When selecting RF Power Amplifier modules for C-UAS integration, engineers should confirm how PA output becomes system EIRP after RF path loss and antenna gain are included.
1. What PA Watts Miss About C-UAS System EIRP
RF PA output power is not the same as C-UAS System EIRP because EIRP also depends on RF path loss, antenna gain, antenna direction, mismatch behavior, and the measurement boundary used in the installed system. A 100W or 200W PA module tells you where the RF chain starts, not what the system radiates after installation.
Here’s the engineering point: a PA output number is measured at a defined point, usually the PA output port or cabinet output.

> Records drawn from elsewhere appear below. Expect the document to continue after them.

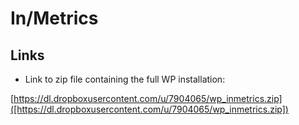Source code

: # In/Metrics


## Links

- Link to zip file containing the full WP installation:

[https://dl.dropboxusercontent.com/u/7904065/wp_inmetrics.zip]([https://dl.dropboxusercontent.com/u/7904065/wp_inmetrics.zip])
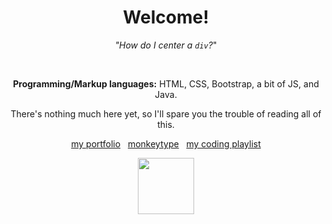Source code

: <h1 align=center>Welcome!</h1>
<p align=center><i>"How do I center a <code>div</code>?</i>"</p> 
<br>
<p align=center><b>Programming/Markup languages:</b> HTML, CSS, Bootstrap, a bit of JS, and Java.</p>
<p align=center>There's nothing much here yet, so I'll spare you the trouble of reading all of this.</p>
<p align=center><a href="https://tidalhour.carrd.co/" id="">my portfolio</a>&nbsp;&nbsp;&nbsp;<a href="https://monkeytype.com/profile/tidalhour">monkeytype</a>&nbsp;&nbsp;&nbsp;<a href="https://music.youtube.com/playlist?list=PLqMGdgClgLHX73WlPcYtqsFfbwA6ICloB&si=geyKtDUp3hqEeA_9">my coding playlist</a></p>
<p align=center><img src="https://media.tenor.com/Gav8AArqfnIAAAAi/blahaj-bl%C3%A5haj.gif" width=auto height=90px></p>
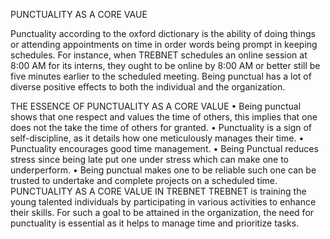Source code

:  PUNCTUALITY AS A CORE VAUE

Punctuality according to the oxford dictionary is the ability of doing things or attending appointments on time in order words being prompt in keeping schedules. For instance, when TREBNET schedules an online session at 8:00 AM for its interns, they ought to be online by 8:00 AM or better still be five minutes earlier to the scheduled meeting. Being punctual has a lot of diverse positive effects to both the individual and the organization.  

THE ESSENCE OF PUNCTUALITY AS A CORE VALUE
•	Being punctual shows that one respect and values the time of others, this implies that one does not the take the time of others for granted.
•	Punctuality is a sign of self-discipline, as it details how one meticulously manages their time.
•	Punctuality encourages good time management.
•	Being Punctual reduces stress since being late put one under stress which can make one to underperform.
•	Being punctual makes one to be reliable such one can be trusted to undertake and complete projects on a scheduled time.
PUNCTUALITY AS A CORE VALUE IN TREBNET
TREBNET is training the young talented individuals by participating in various activities to enhance their skills. For such a goal to be attained in the organization, the need for punctuality is essential as it helps to manage time and prioritize tasks.

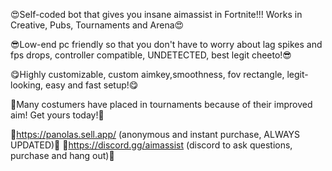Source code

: 😍Self-coded bot that gives you insane aimassist in Fortnite!!!   Works in Creative, Pubs, Tournaments and Arena😍

😎Low-end pc friendly so that you don't have to worry about lag spikes and fps drops, controller compatible, UNDETECTED, best legit cheeto!😎

😋Highly customizable, custom aimkey,smoothness, fov rectangle, legit-looking, easy and fast setup!😋

🥳Many costumers have placed in tournaments because of their improved aim! Get yours today!🥳

💜https://panolas.sell.app/ (anonymous and instant purchase, ALWAYS UPDATED)💜
💜https://discord.gg/aimassist (discord to ask questions, purchase and hang out)💜


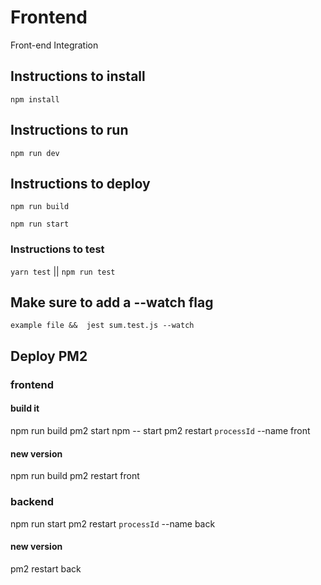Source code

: # Frontend

Front-end Integration


## Instructions to install

`npm install`


## Instructions to run

`npm run dev`

## Instructions to deploy

`npm run build`

`npm run start`


### Instructions to test 

`yarn test` || `npm run test` 


## Make sure to add a --watch flag 
 
 `example file &&  jest sum.test.js --watch`


## Deploy PM2

### frontend

#### build it

npm run build
pm2 start npm -- start
pm2 restart `processId` --name front

#### new version

npm run build
pm2 restart front


### backend

npm run start
pm2 restart `processId` --name back

#### new version

pm2 restart back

EIRP is a system-level result that includes what happens after that point.

What Does PA Output Actually Describe?
PA output describes how much RF power leaves the amplifier at a specified boundary. That boundary must be defined before it can be used for EIRP planning.

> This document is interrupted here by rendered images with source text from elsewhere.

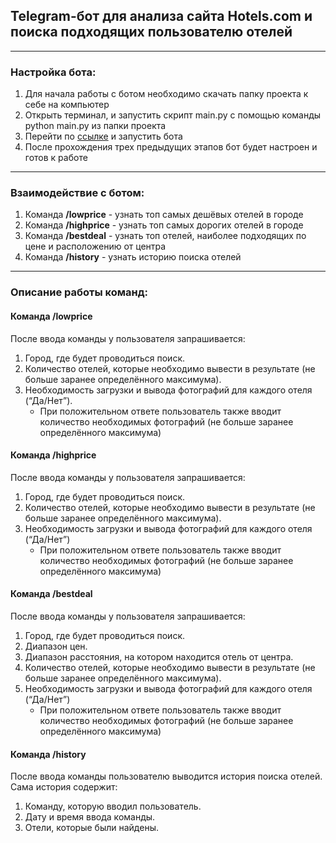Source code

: ## Telegram-бот для анализа сайта Hotels.com и поиска подходящих пользователю отелей

***

### Настройка бота:

1) Для начала работы с ботом необходимо скачать папку проекта к себе на компьютер
2) Открыть терминал, и запустить скрипт main.py с помощью команды python main.py из папки проекта
3) Перейти по [ссылке](https://t.me/find_hotels_my_bot) и запустить бота
4) После прохождения трех предыдущих этапов бот будет настроен и готов к работе

***

### Взаимодействие с ботом:

1) Команда **/lowprice** - узнать топ самых дешёвых отелей в городе
2) Команда **/highprice** - узнать топ самых дорогих отелей в городе
3) Команда **/bestdeal** - узнать топ отелей, наиболее подходящих по цене и расположению от центра
4) Команда **/history** - узнать историю поиска отелей

***

### Описание работы команд:

#### Команда /lowprice
После ввода команды у пользователя запрашивается:
1) Город, где будет проводиться поиск. 
2) Количество отелей, которые необходимо вывести в результате (не больше
заранее определённого максимума). 
3) Необходимость загрузки и вывода фотографий для каждого отеля (“Да/Нет”). 
   * При положительном ответе пользователь также вводит количество необходимых фотографий (не больше заранее определённого максимума)

#### Команда /highprice
После ввода команды у пользователя запрашивается:
1) Город, где будет проводиться поиск.
2) Количество отелей, которые необходимо вывести в результате (не больше
заранее определённого максимума).
3) Необходимость загрузки и вывода фотографий для каждого отеля (“Да/Нет”)
   * При положительном ответе пользователь также вводит количество необходимых фотографий (не больше заранее определённого максимума)

#### Команда /bestdeal
После ввода команды у пользователя запрашивается:
1) Город, где будет проводиться поиск.
2) Диапазон цен.
3) Диапазон расстояния, на котором находится отель от центра.
4) Количество отелей, которые необходимо вывести в результате (не больше
заранее определённого максимума).
5) Необходимость загрузки и вывода фотографий для каждого отеля (“Да/Нет”)
   * При положительном ответе пользователь также вводит количество необходимых фотографий (не больше заранее определённого максимума)

#### Команда /history
После ввода команды пользователю выводится история поиска отелей. Сама история содержит:
1) Команду, которую вводил пользователь.
2) Дату и время ввода команды.
3) Отели, которые были найдены.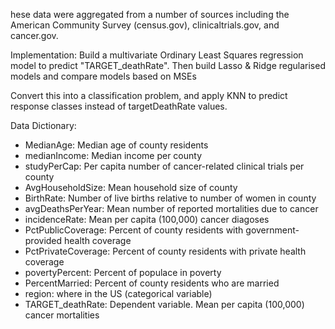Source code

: hese data were aggregated from a number of sources including the American Community Survey (census.gov), clinicaltrials.gov, and cancer.gov. 

Implementation:
Build a multivariate Ordinary Least Squares regression model to predict "TARGET_deathRate". Then build Lasso & Ridge regularised models and compare models based on MSEs

Convert this into a classification problem, and apply KNN to predict response classes instead of targetDeathRate values. 

Data Dictionary: 

- MedianAge: Median age of county residents
- medianIncome: Median income per county
- studyPerCap: Per capita number of cancer-related clinical trials per county
- AvgHouseholdSize: Mean household size of county
- BirthRate: Number of live births relative to number of women in county
- avgDeathsPerYear: Mean number of reported mortalities due to cancer
- incidenceRate: Mean per capita (100,000) cancer diagoses
- PctPublicCoverage: Percent of county residents with government-provided health coverage 
- PctPrivateCoverage: Percent of county residents with private health coverage
- povertyPercent: Percent of populace in poverty
- PercentMarried: Percent of county residents who are married
- region: where in the US (categorical variable)
- TARGET_deathRate: Dependent variable. Mean per capita (100,000) cancer mortalities
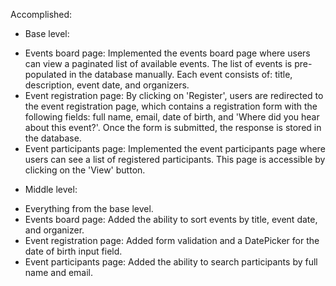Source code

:Accomplished:

- Base level:

* Events board page: Implemented the events board page where users can view a
  paginated list of available events. The list of events is pre-populated in the
  database manually. Each event consists of: title, description, event date, and
  organizers.
* Event registration page: By clicking on 'Register', users are redirected to
  the event registration page, which contains a registration form with the
  following fields: full name, email, date of birth, and 'Where did you hear
  about this event?'. Once the form is submitted, the response is stored in the
  database.
* Event participants page: Implemented the event participants page where users
  can see a list of registered participants. This page is accessible by clicking
  on the 'View' button.

- Middle level:

* Everything from the base level.
* Events board page: Added the ability to sort events by title, event date, and
  organizer.
* Event registration page: Added form validation and a DatePicker for the date
  of birth input field.
* Event participants page: Added the ability to search participants by full name
  and email.
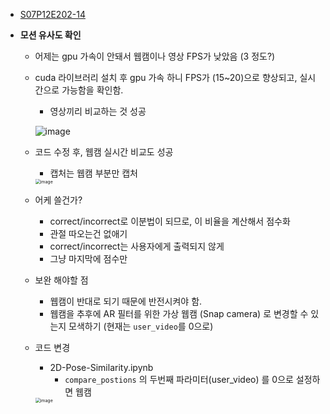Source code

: - [S07P12E202-14](https://jira.ssafy.com/browse/S07P12E202-14)

- **모션 유사도 확인**

  - 어제는 gpu 가속이 안돼서 웹캠이나 영상 FPS가 낮았음 (3 정도?)

  - cuda 라이브러리 설치 후 gpu 가속 하니 FPS가 (15~20)으로 향상되고, 실시간으로 가능함을 확인함.

    - 영상끼리 비교하는 것 성공

    ![image](https://user-images.githubusercontent.com/88833439/179681315-a86a3644-c368-4d11-b9b2-c30a64ee8790.png)

  - 코드 수정 후, 웹캠 실시간 비교도 성공

    - 캡처는 웹캠 부분만 캡처

    <img src="https://user-images.githubusercontent.com/88833439/179680778-bf8f8e26-ddcd-42d5-bf04-fa6dc2e5491b.png" alt="image" style="zoom:50%;" />

  - 어케 쓸건가?

    - correct/incorrect로 이분법이 되므로, 이 비율을 계산해서 점수화
    - 관절 따오는건 없애기
    - correct/incorrect는 사용자에게 출력되지 않게
    - 그냥 마지막에 점수만

  - 보완 해야할 점

    - 웹캠이 반대로 되기 때문에 반전시켜야 함.
    - 웹캠을 추후에 AR 필터를 위한 가상 웹캠 (Snap camera) 로 변경할 수 있는지 모색하기 (현재는 `user_video`를 0으로)

  

  - 코드 변경

    - 2D-Pose-Similarity.ipynb
      - `compare_postions` 의 두번째 파라미터(user_video) 를 0으로 설정하면 웹캠

    <img src="https://user-images.githubusercontent.com/88833439/179680863-01b56019-67d4-4d49-a80b-8105fbaec76e.png" alt="image" style="zoom:50%;" />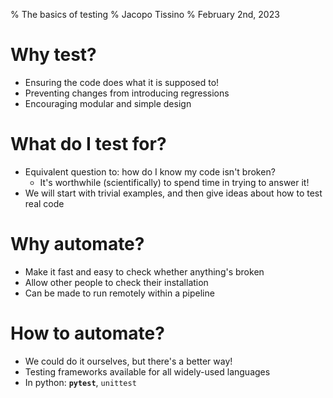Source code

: % The basics of testing
% Jacopo Tissino
% February 2nd, 2023

# Why test?

- Ensuring the code does what it is supposed to!
- Preventing changes from introducing regressions
- Encouraging modular and simple design

# What do I test for?

- Equivalent question to: how do I know my code isn't broken?
    - It's worthwhile (scientifically) to spend time in trying to answer it! 
- We will start with trivial examples, and then give ideas about how to test real code

# Why automate?

- Make it fast and easy to check whether anything's broken
- Allow other people to check their installation
- Can be made to run remotely within a pipeline

# How to automate?

- We could do it ourselves, but there's a better way!
- Testing frameworks available for all widely-used languages
- In python: __`pytest`__, `unittest`

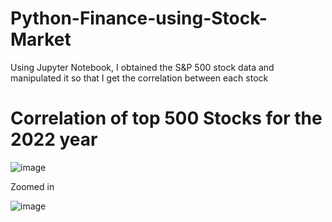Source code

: # Python-Finance-using-Stock-Market
Using Jupyter Notebook, I obtained the S&P 500 stock data and manipulated it so that I get the correlation between each stock

# Correlation of top 500 Stocks for the 2022 year
![image](https://user-images.githubusercontent.com/114631060/228039602-01d59eb8-5983-4e4d-b834-22ccc4bfccc4.png)

Zoomed in

![image](https://user-images.githubusercontent.com/114631060/228039996-0e51d1a3-3125-4dd8-9b64-723d5bb52a5e.png)

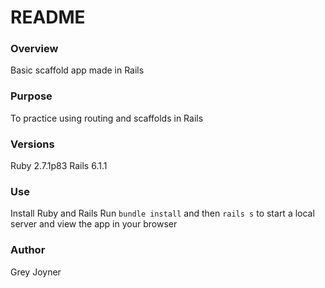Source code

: # README

### Overview
Basic scaffold app made in Rails

### Purpose
To practice using routing and scaffolds in Rails

### Versions
Ruby 2.7.1p83
Rails 6.1.1

### Use
Install Ruby and Rails
Run `bundle install` and then `rails s` to start a local server and view the app in your browser

### Author
Grey Joyner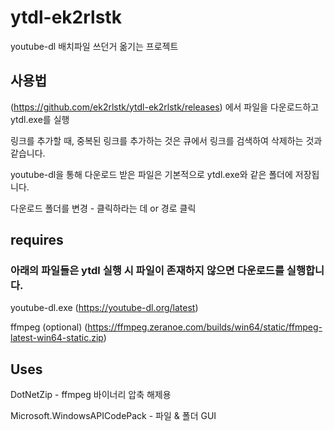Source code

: # ytdl-ek2rlstk

youtube-dl 배치파일 쓰던거 옮기는 프로젝트

## 사용법

(https://github.com/ek2rlstk/ytdl-ek2rlstk/releases) 에서 파일을 다운로드하고 ytdl.exe를 실행

링크를 추가할 때, 중복된 링크를 추가하는 것은 큐에서 링크를 검색하여 삭제하는 것과 같습니다.

youtube-dl을 통해 다운로드 받은 파일은 기본적으로 ytdl.exe와 같은 폴더에 저장됩니다.

다운로드 폴더를 변경 - 클릭하라는 데 or 경로 클릭

## requires

### 아래의 파일들은 ytdl 실행 시 파일이 존재하지 않으면 다운로드를 실행합니다.

youtube-dl.exe (https://youtube-dl.org/latest)

ffmpeg (optional) (https://ffmpeg.zeranoe.com/builds/win64/static/ffmpeg-latest-win64-static.zip)

## Uses

DotNetZip - ffmpeg 바이너리 압축 해제용

Microsoft.WindowsAPICodePack - 파일 & 폴더 GUI


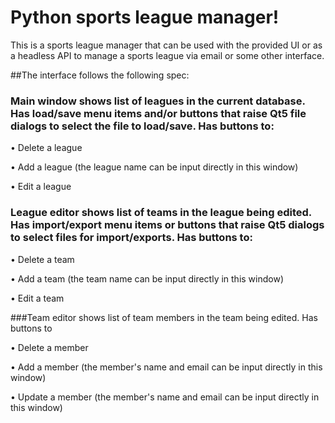# Python sports league manager! 

This is a sports league manager that can be used with the provided UI or as a headless API to manage a sports league via email or some other interface. 


##The interface follows the following spec: 
### Main window shows list of leagues in the current database. Has load/save menu items and/or buttons that raise Qt5 file dialogs to select the file to load/save. Has buttons to:
• Delete a league

• Add a league (the league name can be input directly in this window)

• Edit a league


### League editor shows list of teams in the league being edited. Has import/export menu items or buttons that raise Qt5 dialogs to select files for import/exports.  Has buttons to:

• Delete a team

• Add a team (the team name can be input directly in this window)

• Edit a team


###Team editor shows list of team members in the team being edited. Has buttons to

• Delete a member

• Add a member (the member's name and email can be input directly in this window)

• Update a member (the member's name and email can be input directly in this window)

Common boundaries include:
- PA output port
- Cabinet output connector
- Feeder input
- Feeder end
- Antenna input
- Installed antenna direction
Before calculating EIRP, engineers should define RF power measurement points so PA-port output, cabinet output, feeder-end power, and antenna-port power are not mixed.
Why Does EIRP Need More Than Watts?
EIRP needs more than PA watts because the antenna system reshapes the final radiated result. Loss reduces the power before the antenna, while antenna gain increases equivalent power in a defined direction.

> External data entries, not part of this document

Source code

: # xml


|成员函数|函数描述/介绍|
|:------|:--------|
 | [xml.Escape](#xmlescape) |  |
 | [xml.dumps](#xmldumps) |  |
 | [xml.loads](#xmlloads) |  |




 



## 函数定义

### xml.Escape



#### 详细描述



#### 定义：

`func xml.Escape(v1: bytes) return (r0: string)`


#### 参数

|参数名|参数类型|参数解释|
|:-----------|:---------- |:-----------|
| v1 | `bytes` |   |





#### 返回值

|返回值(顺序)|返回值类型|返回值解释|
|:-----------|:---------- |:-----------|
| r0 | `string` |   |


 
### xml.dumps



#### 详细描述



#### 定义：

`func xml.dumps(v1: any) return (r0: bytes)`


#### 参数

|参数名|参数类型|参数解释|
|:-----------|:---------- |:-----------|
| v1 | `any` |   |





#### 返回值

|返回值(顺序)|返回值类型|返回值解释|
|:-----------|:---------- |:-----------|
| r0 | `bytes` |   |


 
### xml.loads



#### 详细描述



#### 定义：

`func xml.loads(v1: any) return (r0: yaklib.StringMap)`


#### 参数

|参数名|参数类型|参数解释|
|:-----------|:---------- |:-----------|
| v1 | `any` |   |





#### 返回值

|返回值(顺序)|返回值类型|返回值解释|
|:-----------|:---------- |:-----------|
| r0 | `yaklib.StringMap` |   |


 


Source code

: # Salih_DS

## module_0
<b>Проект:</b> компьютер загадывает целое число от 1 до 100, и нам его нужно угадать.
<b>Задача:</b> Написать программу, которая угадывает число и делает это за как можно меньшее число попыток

Key Takeaway: PA output is the RF chain input; EIRP is the installed antenna-direction result.
| Wrong Assumption | Better Check | Why It Matters |
|---|---|---|
| 100W PA equals 100W EIRP | Include loss and gain | Avoids false system claims |
| PA-port power is system power | Define the boundary | Prevents acceptance disputes |
| More watts always means higher EIRP | Check RF path and antenna gain | Finds real system result |
| One system number covers all directions | Review per-direction EIRP | Matches antenna pattern |
This table helps buyers separate module output from the system-level radiated-power result.
2. When Is Single-Module Power Still a Useful Starting Point?
Single-module power is still useful because C-UAS System EIRP calculation starts from RF Power Amplifier Output Power before RF path loss and antenna gain are applied. PA watts are not the final answer, but they are still the first input for power, thermal, supply, and cabinet planning.
The practical risk is clear: ignoring PA output is just as wrong as trusting it blindly. You need the PA number, but you also need the system conditions around it.

What Can PA Output Help You Decide?
PA output helps engineers shortlist module classes and estimate system resources. It is useful early in design when the final antenna layout is still being developed.
PA output helps estimate:
- 50W, 100W, 150W, or 200W module class
- DC power supply size
- Heat dissipation requirement
- Cabinet space and airflow
- Feeder-path margin
- Antenna-port target feasibility
- Initial EIRP estimate
After 100W vs 200W RF Power Amplifier selection, engineers still need to calculate system EIRP using actual RF path loss and antenna gain.
When Does PA Output Mislead?
PA output misleads when the RF path is long, antenna gain is unknown, thermal derating is ignored, or EIRP is assumed from the module label alone.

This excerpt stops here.